Kristin Helberg: Es herrscht zunächst mal ein ganz großes Misstrauen gegenüber diesen Angeboten, solange sie nicht international überwacht werden und solange es einfach passieren kann, wie es in der Vergangenheit vorgekommen ist, dass diese Rebellen womöglich irgendwo hinkommen, wo sie später verhaftet werden, wo sie verschwinden. Es gibt Berichte von mehreren hundert jungen Männern, die jetzt verschwunden sind, verhaftet wurden durch das Regime.
Das heißt, solange da nicht international wirklich draufgeschaut wird, gibt es dieses Misstrauen, dass man eigentlich seine Verhaftung damit riskiert.
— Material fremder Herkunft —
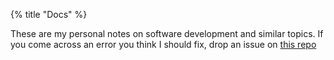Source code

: {% title "Docs" %}

These are my personal notes on software development and similar topics. If you come across an error you think I should fix, drop an issue on [this repo](https://github.com/nabeelvalley/docs)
Und aus Sicht der Rebellen unterschreibt man damit die Kapitulation. Das ist ja die Strategie Assads, die funktioniert hat auch schon in einigen Vororten von Damaskus, dass man Gebiete so lange dauerbombardiert, abriegelt und aushungert, bis am Ende keine Chance mehr besteht, weder für Rebellen, noch für Zivilisten, dort zu überleben. Mit Ankündigung hat Assad das ja auch gemacht. Der letzte Weg ist dann, die Zivilisten zu retten, sie zu evakuieren - das sollten wir nicht missverstehen als eine humanitäre Aktion - und dass Rebellen letztlich abziehen, meistens dann in die Provinz Idlib im Norden Syriens, wo immer noch die Opposition weite Gebiete kontrolliert.
"Assad versucht, nicht loyale Bevölkerungsteile zu vertreiben"
Zagatta: Wer könnte denn einen solchen Abzug der Rebellen garantieren? Das heißt, da müssten dann das syrische Regime oder die Russen im Prinzip die UNO zulassen, oder was wäre da möglich?
Helberg: Die UNO befindet sich in einer schwierigen Situation. Sie hat es in der Vergangenheit auch andernorts abgelehnt, eine Evakuierung zu überwachen, weil das eine Form von politischer Säuberung ist. Präsident Assad versucht ja, nicht loyale Bevölkerungsteile, alle, die in oppositionellen Gebieten gelebt haben, die letzten Jahre zu vertreiben in andere Regionen und dort die eigenen Unterstützer anzusiedeln, beispielsweise in Daraya, in einem Vorort von Damaskus, wo das funktioniert hat, und die UNO will da eigentlich nicht mitmachen formal.
Andererseits sagen dann zivile Gruppen auch in diesen Orten, ihr müsst uns hier irgendwie helfen, wir können uns nicht einfach darauf verlassen, das Regime hat das immer gebrochen. Jeder Waffenstillstand, der vereinbart wurde, hat nicht wirklich gehalten, weil das Regime sich am Ende nicht an die Verabredung gehalten hat. Das ist hoch komplex. Die UNO darf sich da nicht so weit einmischen. Aber zum jetzigen Zeitpunkt, angesichts der Situation in Ost-Aleppo, ist es natürlich sehr wichtig, Zivilisten geregelt zu evakuieren zum jetzigen Zeitpunkt und nicht weiterhin verzweifelt laufen, rennen, ziehen und schleppen sich zu lassen entlang dieser Straßen. Was wir da beobachten, ist ja wirklich eine Tragödie.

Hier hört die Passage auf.